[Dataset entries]

----------

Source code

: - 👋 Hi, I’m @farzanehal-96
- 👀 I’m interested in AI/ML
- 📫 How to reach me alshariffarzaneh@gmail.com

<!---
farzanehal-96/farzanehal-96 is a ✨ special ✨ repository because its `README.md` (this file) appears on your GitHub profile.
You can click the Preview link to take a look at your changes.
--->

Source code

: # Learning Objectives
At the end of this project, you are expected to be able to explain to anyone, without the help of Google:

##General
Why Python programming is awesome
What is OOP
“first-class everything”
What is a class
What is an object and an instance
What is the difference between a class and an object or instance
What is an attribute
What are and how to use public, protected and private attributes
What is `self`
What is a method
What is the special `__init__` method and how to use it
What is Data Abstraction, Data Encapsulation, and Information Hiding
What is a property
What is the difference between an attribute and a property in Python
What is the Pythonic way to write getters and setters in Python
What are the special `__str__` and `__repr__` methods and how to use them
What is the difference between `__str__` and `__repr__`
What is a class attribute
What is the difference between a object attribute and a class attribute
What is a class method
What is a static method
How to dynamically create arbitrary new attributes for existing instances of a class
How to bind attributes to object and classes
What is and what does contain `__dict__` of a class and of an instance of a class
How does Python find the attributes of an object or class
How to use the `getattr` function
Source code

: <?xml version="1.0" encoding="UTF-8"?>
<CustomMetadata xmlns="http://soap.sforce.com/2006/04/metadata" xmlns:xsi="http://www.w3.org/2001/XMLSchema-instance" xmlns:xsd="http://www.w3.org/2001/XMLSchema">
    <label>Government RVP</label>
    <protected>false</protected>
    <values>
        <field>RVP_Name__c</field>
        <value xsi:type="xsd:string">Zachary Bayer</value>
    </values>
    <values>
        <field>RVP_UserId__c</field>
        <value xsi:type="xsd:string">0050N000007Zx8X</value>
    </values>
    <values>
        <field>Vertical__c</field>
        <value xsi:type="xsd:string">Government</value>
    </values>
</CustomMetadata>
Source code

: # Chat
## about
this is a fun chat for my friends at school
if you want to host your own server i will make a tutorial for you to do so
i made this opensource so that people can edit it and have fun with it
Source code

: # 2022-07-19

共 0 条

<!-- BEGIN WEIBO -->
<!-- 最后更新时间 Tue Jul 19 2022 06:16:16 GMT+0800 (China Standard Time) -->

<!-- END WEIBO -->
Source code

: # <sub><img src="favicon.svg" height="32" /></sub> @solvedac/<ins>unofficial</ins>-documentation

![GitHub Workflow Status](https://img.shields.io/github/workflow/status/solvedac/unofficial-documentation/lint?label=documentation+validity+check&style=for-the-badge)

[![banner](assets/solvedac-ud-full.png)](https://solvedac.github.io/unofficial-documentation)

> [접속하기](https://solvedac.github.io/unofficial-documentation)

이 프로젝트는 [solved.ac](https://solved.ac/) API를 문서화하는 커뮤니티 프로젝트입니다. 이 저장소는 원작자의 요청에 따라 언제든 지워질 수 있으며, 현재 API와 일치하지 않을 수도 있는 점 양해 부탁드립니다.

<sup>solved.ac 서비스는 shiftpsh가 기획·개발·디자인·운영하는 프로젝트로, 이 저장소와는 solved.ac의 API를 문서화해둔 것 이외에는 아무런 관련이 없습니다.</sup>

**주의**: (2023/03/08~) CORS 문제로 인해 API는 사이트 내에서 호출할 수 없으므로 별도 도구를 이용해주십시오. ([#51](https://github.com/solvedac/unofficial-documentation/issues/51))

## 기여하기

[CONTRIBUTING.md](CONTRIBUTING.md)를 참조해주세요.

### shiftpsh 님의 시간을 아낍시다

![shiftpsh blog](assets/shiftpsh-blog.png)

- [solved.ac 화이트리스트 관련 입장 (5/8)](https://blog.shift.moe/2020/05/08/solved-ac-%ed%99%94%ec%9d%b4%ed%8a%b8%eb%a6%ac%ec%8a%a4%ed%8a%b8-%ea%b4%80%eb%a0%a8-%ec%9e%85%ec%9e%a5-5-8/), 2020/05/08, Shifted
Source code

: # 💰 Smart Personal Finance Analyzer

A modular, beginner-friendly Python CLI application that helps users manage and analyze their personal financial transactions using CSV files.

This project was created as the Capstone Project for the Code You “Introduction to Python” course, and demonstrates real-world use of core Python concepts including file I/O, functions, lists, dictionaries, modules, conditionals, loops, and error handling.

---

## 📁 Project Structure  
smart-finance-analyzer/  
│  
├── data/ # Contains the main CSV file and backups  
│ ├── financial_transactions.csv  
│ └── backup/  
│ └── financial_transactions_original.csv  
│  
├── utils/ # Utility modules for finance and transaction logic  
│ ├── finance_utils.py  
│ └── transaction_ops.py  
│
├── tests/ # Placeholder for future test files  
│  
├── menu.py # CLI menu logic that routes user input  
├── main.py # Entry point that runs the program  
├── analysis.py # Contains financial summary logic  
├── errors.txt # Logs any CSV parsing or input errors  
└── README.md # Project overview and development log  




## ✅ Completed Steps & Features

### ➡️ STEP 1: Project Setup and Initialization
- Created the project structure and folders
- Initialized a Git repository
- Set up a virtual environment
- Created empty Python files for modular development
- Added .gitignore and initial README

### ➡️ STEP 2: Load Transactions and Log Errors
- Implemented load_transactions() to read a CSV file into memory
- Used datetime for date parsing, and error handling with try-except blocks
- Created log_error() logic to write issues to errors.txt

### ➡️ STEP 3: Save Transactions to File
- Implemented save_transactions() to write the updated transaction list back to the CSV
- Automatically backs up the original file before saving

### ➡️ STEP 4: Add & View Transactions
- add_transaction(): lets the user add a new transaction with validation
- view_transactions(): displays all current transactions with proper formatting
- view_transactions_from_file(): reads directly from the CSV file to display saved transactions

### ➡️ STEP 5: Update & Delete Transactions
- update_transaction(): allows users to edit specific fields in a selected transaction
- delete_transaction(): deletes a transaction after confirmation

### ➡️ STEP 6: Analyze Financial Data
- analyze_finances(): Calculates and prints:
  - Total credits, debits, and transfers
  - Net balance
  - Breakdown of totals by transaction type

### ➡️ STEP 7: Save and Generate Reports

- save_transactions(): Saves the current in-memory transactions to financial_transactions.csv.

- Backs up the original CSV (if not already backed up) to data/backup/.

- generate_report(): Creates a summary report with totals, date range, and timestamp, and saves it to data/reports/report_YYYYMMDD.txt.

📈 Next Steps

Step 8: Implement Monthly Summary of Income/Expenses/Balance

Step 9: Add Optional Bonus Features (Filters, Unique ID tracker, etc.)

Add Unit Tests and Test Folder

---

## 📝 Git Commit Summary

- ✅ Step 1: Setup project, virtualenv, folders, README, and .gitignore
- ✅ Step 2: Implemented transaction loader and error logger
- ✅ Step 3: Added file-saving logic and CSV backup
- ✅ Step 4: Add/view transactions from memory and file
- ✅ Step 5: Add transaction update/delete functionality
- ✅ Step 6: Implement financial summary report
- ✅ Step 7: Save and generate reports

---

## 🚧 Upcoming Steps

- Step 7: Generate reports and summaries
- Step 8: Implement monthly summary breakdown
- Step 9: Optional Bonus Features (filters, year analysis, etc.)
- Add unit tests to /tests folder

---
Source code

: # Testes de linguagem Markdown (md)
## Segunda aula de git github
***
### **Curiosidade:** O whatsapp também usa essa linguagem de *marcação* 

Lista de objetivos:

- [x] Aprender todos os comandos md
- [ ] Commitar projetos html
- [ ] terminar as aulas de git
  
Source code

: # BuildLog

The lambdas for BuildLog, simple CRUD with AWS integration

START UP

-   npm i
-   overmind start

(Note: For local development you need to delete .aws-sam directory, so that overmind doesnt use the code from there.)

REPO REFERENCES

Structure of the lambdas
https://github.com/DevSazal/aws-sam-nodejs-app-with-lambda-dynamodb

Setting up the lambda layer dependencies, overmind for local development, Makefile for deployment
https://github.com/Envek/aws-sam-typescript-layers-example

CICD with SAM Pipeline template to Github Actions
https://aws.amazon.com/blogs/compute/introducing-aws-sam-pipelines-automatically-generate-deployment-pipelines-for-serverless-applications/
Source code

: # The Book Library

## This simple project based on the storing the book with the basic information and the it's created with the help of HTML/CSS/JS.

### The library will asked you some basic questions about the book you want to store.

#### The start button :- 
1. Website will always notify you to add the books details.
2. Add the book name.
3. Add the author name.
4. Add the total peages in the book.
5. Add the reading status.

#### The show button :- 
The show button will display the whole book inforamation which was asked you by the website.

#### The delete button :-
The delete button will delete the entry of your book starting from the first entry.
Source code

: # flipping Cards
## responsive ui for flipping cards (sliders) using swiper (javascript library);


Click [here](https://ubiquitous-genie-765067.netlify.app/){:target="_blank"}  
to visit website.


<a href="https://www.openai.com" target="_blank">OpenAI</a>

----------

**What is being asked**.
Your task is to write out the lines from the one with "1. Website will" through the end of the records, exactly and with nothing added.

**Answer below**.
1. Website will always notify you to add the books details.
2. Add the book name.
3. Add the author name.
4. Add the total peages in the book.
5. Add the reading status.

#### The show button :- 
The show button will display the whole book inforamation which was asked you by the website.

#### The delete button :-
The delete button will delete the entry of your book starting from the first entry.
Source code

: # flipping Cards
## responsive ui for flipping cards (sliders) using swiper (javascript library);


Click [here](https://ubiquitous-genie-765067.netlify.app/){:target="_blank"}  
to visit website.


<a href="https://www.openai.com" target="_blank">OpenAI</a>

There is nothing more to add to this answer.